From: Greg Heath on 29 Mar 2010 18:53 On Mar 29, 4:19 pm, rams <lrams...(a)gmail.com> wrote: > Hi Walter roberson, > > I don't have the model but when i plot dependent variable individually with each of independent variables then i can fit them with 3rd order polynomial.Will that be helpful in finding the multiple regression equation....thanks in advance.... There is no "THE" model. 1.You propose a model based on prior information or plain ignorance 2. Quantify the goodness of fit e.g., mean-square-error 3. Either accept the result, or propose another model and go to 1. Since you know that good single variable third order fits are reasonable, you could try linear, quadratic and third order models using all of the variables. However, the number of coefficients for the each model is Linear: 1 + 5 = 6 Quadratic: 6 + 5^2 = 31 Cubic: 31 + 5^3 = 156 As a rule of thumb, you would like at least 10 times as many data points as coefficients to estimate.

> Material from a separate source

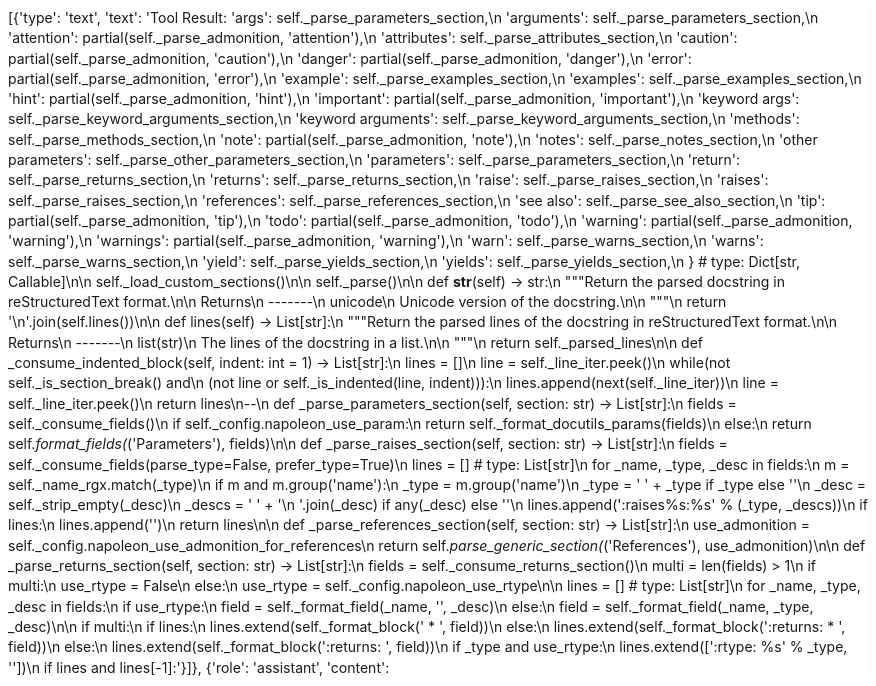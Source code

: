 [{'type': 'text', 'text': 'Tool Result: \'args\': self._parse_parameters_section,\n                \'arguments\': self._parse_parameters_section,\n                \'attention\': partial(self._parse_admonition, \'attention\'),\n                \'attributes\': self._parse_attributes_section,\n                \'caution\': partial(self._parse_admonition, \'caution\'),\n                \'danger\': partial(self._parse_admonition, \'danger\'),\n                \'error\': partial(self._parse_admonition, \'error\'),\n                \'example\': self._parse_examples_section,\n                \'examples\': self._parse_examples_section,\n                \'hint\': partial(self._parse_admonition, \'hint\'),\n                \'important\': partial(self._parse_admonition, \'important\'),\n                \'keyword args\': self._parse_keyword_arguments_section,\n                \'keyword arguments\': self._parse_keyword_arguments_section,\n                \'methods\': self._parse_methods_section,\n                \'note\': partial(self._parse_admonition, \'note\'),\n                \'notes\': self._parse_notes_section,\n                \'other parameters\': self._parse_other_parameters_section,\n                \'parameters\': self._parse_parameters_section,\n                \'return\': self._parse_returns_section,\n                \'returns\': self._parse_returns_section,\n                \'raise\': self._parse_raises_section,\n                \'raises\': self._parse_raises_section,\n                \'references\': self._parse_references_section,\n                \'see also\': self._parse_see_also_section,\n                \'tip\': partial(self._parse_admonition, \'tip\'),\n                \'todo\': partial(self._parse_admonition, \'todo\'),\n                \'warning\': partial(self._parse_admonition, \'warning\'),\n                \'warnings\': partial(self._parse_admonition, \'warning\'),\n                \'warn\': self._parse_warns_section,\n                \'warns\': self._parse_warns_section,\n                \'yield\': self._parse_yields_section,\n                \'yields\': self._parse_yields_section,\n            }  # type: Dict[str, Callable]\n\n        self._load_custom_sections()\n\n        self._parse()\n\n    def __str__(self) -> str:\n        """Return the parsed docstring in reStructuredText format.\n\n        Returns\n        -------\n        unicode\n            Unicode version of the docstring.\n\n        """\n        return \'\\n\'.join(self.lines())\n\n    def lines(self) -> List[str]:\n        """Return the parsed lines of the docstring in reStructuredText format.\n\n        Returns\n        -------\n        list(str)\n            The lines of the docstring in a list.\n\n        """\n        return self._parsed_lines\n\n    def _consume_indented_block(self, indent: int = 1) -> List[str]:\n        lines = []\n        line = self._line_iter.peek()\n        while(not self._is_section_break() and\n              (not line or self._is_indented(line, indent))):\n            lines.append(next(self._line_iter))\n            line = self._line_iter.peek()\n        return lines\n--\n    def _parse_parameters_section(self, section: str) -> List[str]:\n        fields = self._consume_fields()\n        if self._config.napoleon_use_param:\n            return self._format_docutils_params(fields)\n        else:\n            return self._format_fields(_(\'Parameters\'), fields)\n\n    def _parse_raises_section(self, section: str) -> List[str]:\n        fields = self._consume_fields(parse_type=False, prefer_type=True)\n        lines = []  # type: List[str]\n        for _name, _type, _desc in fields:\n            m = self._name_rgx.match(_type)\n            if m and m.group(\'name\'):\n                _type = m.group(\'name\')\n            _type = \' \' + _type if _type else \'\'\n            _desc = self._strip_empty(_desc)\n            _descs = \' \' + \'\\n    \'.join(_desc) if any(_desc) else \'\'\n            lines.append(\':raises%s:%s\' % (_type, _descs))\n        if lines:\n            lines.append(\'\')\n        return lines\n\n    def _parse_references_section(self, section: str) -> List[str]:\n        use_admonition = self._config.napoleon_use_admonition_for_references\n        return self._parse_generic_section(_(\'References\'), use_admonition)\n\n    def _parse_returns_section(self, section: str) -> List[str]:\n        fields = self._consume_returns_section()\n        multi = len(fields) > 1\n        if multi:\n            use_rtype = False\n        else:\n            use_rtype = self._config.napoleon_use_rtype\n\n        lines = []  # type: List[str]\n        for _name, _type, _desc in fields:\n            if use_rtype:\n                field = self._format_field(_name, \'\', _desc)\n            else:\n                field = self._format_field(_name, _type, _desc)\n\n            if multi:\n                if lines:\n                    lines.extend(self._format_block(\'          * \', field))\n                else:\n                    lines.extend(self._format_block(\':returns: * \', field))\n            else:\n                lines.extend(self._format_block(\':returns: \', field))\n                if _type and use_rtype:\n                    lines.extend([\':rtype: %s\' % _type, \'\'])\n        if lines and lines[-1]:'}]}, {'role': 'assistant', 'content':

Therefore if the quadratic fit (See my thread "Vectorization for Quadratic Polynomial Regression") is not satisfactory, you might consider a neural network. Hope this helps. Greg many data points as coefficients to estimate.
From: the cyclist on 30 Mar 2010 09:29 Greg Heath <heath(a)alumni.brown.edu> wrote in message <c5b110b4-776a-4c56-94ae-93b38e9e1b4a(a)k24g2000pro.googlegroups.com>... > On Mar 29, 4:19 pm, rams <lrams...(a)gmail.com> wrote: > > Hi Walter roberson, > > > > I don't have the model but when i plot dependent variable individually with each of independent variables then i can fit them with 3rd order polynomial.Will that be helpful in finding the multiple regression equation....thanks in advance.... > > There is no "THE" model. > 1.You propose a model based on prior information or plain ignorance > 2. Quantify the goodness of fit e.g., mean-square-error > 3. Either accept the result, or propose another model and go to 1. > > Since you know that good single variable third order fits > are reasonable, you could try linear, quadratic and > third order models using all of the variables. > > However, the number of coefficients for the each model is > Linear: 1 + 5 = 6 > Quadratic: 6 + 5^2 = 31 > > Cubic: 31 + 5^3 = 156 > > As a rule of thumb, you would like at least 10 times as > many data points as coefficients to estimate. Therefore if the > quadratic fit (See my thread "Vectorization for Quadratic > Polynomial Regression") is not satisfactory, you might > consider a neural network. > > Hope this helps. > > Greg > many data points as coefficients to estimate. rams, Floating around this discussion, but not being stated outright, is that you should be aware of the "parsimony" of your model, and the dangers of overfitting. Even if you have the ~1560 data points that Greg suggests you would need to fit third-order polynomials in all combinations of your 5 independent variables, that does NOT mean that that is a good model. In general, more and more parameters lead to a better fit, but at some point you are fitting the random noise, which does you no good. (That is overfitting.) I'm not an expert on these things, but I know there are tests that one can apply to models to assess these things. Probably searching on some of the keywords in this thread will help you. You might also try telling us a bit more about what you are trying to conceptually with your data, not just the math. the cyclist
From: rams on 30 Mar 2010 11:15 I have reflectance data modeled using 5 independent variables. I also have measured reflectance data that i collected in the field. Now i want fit modeled reflectance with measured reflectance by adjusting those 5 independent variables so that i might estimate those 5 parameters for measured data.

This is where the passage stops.